Task data section start
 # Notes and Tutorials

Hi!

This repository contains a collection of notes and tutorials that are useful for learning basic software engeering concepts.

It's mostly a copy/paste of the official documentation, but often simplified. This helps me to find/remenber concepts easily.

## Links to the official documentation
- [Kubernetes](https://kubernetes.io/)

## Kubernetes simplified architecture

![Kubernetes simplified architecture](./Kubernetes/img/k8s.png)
Task data section end
Task data section start
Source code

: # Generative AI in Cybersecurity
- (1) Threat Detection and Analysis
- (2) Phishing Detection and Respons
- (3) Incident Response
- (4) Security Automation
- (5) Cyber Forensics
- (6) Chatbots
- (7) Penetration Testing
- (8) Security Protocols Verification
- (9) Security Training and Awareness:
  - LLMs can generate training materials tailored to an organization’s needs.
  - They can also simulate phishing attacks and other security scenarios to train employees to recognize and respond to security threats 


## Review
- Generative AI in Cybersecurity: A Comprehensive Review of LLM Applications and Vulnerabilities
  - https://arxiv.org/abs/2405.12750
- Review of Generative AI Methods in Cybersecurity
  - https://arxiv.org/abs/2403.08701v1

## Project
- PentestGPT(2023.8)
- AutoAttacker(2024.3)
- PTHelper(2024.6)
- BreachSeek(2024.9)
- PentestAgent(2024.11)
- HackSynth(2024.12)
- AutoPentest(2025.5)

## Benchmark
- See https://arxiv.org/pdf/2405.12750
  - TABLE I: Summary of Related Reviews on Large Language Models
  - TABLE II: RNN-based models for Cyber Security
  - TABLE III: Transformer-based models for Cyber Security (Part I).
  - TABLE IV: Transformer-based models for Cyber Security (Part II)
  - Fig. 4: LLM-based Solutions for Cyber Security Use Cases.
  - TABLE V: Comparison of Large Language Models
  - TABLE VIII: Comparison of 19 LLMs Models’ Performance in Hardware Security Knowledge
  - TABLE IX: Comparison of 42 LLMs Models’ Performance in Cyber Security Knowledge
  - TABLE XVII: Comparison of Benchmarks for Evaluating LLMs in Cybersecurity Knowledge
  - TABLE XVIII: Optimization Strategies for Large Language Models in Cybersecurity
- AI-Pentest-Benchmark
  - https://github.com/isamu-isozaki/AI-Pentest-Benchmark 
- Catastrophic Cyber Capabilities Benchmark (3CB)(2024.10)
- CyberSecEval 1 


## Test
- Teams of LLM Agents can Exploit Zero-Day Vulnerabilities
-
Task data section end
Task data section start
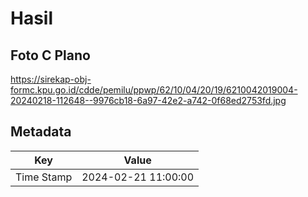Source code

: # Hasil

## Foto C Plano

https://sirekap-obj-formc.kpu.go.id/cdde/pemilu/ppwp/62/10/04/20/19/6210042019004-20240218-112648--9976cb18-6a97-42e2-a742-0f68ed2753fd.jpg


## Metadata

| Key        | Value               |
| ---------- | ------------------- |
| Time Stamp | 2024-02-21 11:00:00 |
Task data section end
For this exercise, output exactly the lines above from the line with "- TABLE I: Summary" to the line with "- TABLE XVII: Comparison", counting both, and leave out the rest.

• Solution:
  - TABLE I: Summary of Related Reviews on Large Language Models
  - TABLE II: RNN-based models for Cyber Security
  - TABLE III: Transformer-based models for Cyber Security (Part I).
  - TABLE IV: Transformer-based models for Cyber Security (Part II)
  - Fig. 4: LLM-based Solutions for Cyber Security Use Cases.
  - TABLE V: Comparison of Large Language Models
  - TABLE VIII: Comparison of 19 LLMs Models’ Performance in Hardware Security Knowledge
  - TABLE IX: Comparison of 42 LLMs Models’ Performance in Cyber Security Knowledge
  - TABLE XVII: Comparison of Benchmarks for Evaluating LLMs in Cybersecurity Knowledge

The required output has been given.